We all think of the Internet as pretty clean technology. No huge plants spewing chemical effluent, no big smoke stacks, no packaging to swell the world’s already-groaning landfills…

But a Harvard University physicist says there’s a significant hidden cost to the environment every time you click on a Web site link.

Researcher Alex Wissner-Gross has calculated that, every time you click the Google Search button, you cause the generation of about 7 g of carbon dioxide. Two searches generates roughly the same amount of greenhouse gas as bringing a kettle to the boil.

How can that be, you ask?

“Google operates huge data centers around the world that consume a great deal of power,” Wissner-Gross told The Sunday Times of London this past weekend. “[Every] Google search has a definite environmental impact.”

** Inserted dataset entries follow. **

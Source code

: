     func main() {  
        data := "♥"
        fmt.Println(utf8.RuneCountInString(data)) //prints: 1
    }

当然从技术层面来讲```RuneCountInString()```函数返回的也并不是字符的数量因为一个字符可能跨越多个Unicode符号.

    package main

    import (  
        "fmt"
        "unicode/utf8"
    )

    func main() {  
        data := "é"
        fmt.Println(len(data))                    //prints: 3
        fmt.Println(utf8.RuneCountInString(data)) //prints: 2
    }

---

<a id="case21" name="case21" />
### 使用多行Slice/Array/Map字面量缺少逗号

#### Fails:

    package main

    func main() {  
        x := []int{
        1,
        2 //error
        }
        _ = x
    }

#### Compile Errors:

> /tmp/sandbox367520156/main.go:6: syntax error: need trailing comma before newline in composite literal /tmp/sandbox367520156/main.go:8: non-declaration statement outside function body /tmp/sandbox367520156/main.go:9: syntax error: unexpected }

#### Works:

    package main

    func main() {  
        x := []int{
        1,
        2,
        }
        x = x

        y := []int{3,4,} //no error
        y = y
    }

That power has to be generated somehow, somewhere — usually via a process that involves buring some sort of fossil fuel or biomass to generate steam to drive turbine generators. And, worldwide, that puts a lot of carbon into the atmosphere.

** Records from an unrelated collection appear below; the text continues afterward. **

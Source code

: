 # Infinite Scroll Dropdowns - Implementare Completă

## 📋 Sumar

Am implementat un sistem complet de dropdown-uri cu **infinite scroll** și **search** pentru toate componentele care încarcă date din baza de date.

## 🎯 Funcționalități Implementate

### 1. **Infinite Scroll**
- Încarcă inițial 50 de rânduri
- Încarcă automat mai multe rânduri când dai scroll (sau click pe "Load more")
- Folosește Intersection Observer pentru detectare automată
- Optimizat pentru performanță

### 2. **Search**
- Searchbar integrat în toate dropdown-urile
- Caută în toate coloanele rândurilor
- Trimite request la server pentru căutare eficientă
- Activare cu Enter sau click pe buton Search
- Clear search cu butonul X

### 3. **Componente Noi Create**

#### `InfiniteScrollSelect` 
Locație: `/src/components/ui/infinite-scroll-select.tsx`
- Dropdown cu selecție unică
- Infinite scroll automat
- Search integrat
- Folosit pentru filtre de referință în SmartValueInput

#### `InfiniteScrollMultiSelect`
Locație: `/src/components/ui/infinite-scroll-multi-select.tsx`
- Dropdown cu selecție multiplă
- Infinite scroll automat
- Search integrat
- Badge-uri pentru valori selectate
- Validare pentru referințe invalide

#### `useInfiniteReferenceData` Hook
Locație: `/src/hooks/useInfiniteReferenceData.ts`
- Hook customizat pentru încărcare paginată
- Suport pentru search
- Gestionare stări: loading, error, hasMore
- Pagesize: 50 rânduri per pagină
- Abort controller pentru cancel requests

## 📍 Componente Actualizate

A Gartner Group study last year showed that the information technology sector contributed about 2 per cent of all global carbon emissions — about the same amount as all the world’s airlines taken together.

Google disputes Weissner-Gross’s claim, saying it is one of the most efficient online services currently operating. In fact, Google is a charter member of the Climate Savers computing initiative, established last spring.